Extract, unchanged, every line from the top of the material below through the line with "end-to-end ML model.", and no more.

====== DATA SHOWN

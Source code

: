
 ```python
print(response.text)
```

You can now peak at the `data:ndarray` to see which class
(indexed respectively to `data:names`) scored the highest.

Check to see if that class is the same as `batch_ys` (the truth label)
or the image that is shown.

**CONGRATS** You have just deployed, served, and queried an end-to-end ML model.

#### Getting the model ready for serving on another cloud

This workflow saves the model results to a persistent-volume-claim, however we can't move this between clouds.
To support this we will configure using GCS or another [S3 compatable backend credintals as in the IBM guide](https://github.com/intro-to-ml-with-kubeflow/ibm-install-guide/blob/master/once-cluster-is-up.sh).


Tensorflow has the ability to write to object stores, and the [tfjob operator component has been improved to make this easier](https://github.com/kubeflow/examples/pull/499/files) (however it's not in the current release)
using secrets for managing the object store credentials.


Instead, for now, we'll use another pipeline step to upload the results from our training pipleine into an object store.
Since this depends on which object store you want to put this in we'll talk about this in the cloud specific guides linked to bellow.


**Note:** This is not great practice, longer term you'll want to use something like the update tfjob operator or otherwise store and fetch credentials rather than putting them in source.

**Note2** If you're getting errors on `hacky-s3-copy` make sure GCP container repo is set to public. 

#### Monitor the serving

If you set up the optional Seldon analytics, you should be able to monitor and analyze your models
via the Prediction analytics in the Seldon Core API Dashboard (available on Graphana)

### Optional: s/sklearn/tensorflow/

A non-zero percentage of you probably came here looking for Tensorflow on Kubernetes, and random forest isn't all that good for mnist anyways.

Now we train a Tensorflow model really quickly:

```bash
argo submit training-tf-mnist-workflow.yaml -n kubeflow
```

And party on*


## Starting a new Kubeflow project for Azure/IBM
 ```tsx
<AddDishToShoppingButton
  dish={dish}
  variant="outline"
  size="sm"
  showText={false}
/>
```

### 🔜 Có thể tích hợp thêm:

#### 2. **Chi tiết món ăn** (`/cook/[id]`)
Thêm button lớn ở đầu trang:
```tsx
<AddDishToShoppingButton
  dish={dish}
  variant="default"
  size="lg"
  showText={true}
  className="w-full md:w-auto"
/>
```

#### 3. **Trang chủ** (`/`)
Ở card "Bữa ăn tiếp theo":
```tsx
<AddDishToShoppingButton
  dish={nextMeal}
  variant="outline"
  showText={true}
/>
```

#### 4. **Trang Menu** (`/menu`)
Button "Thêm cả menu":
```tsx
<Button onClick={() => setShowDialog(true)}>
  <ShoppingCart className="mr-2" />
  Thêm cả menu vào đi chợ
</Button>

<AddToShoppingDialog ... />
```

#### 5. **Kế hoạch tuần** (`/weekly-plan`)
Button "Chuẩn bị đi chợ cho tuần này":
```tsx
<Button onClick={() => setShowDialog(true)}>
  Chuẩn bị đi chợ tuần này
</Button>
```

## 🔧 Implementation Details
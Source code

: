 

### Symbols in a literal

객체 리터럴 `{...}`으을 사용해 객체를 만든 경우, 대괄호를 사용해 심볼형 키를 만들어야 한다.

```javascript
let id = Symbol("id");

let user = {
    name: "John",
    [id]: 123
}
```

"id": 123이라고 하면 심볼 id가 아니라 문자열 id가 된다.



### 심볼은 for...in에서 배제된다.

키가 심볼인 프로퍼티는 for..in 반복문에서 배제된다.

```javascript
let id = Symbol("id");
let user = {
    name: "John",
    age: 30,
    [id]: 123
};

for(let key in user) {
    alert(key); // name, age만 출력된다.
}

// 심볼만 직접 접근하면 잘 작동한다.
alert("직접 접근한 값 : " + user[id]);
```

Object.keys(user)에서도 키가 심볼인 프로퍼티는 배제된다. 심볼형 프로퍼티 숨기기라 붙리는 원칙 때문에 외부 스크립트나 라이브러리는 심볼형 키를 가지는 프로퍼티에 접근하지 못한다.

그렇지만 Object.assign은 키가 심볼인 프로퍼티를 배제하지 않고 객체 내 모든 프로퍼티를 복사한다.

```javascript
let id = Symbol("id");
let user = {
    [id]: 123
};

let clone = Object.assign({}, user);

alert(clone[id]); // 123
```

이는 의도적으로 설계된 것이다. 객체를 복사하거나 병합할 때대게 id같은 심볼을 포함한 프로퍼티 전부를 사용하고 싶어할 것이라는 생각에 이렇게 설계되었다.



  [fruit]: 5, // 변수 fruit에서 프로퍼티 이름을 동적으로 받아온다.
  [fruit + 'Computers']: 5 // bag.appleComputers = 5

============

EXPECTED ANSWER:
Source code

:
 ```python
print(response.text)
```

You can now peak at the `data:ndarray` to see which class
(indexed respectively to `data:names`) scored the highest.

Check to see if that class is the same as `batch_ys` (the truth label)
or the image that is shown.

**CONGRATS** You have just deployed, served, and queried an end-to-end ML model.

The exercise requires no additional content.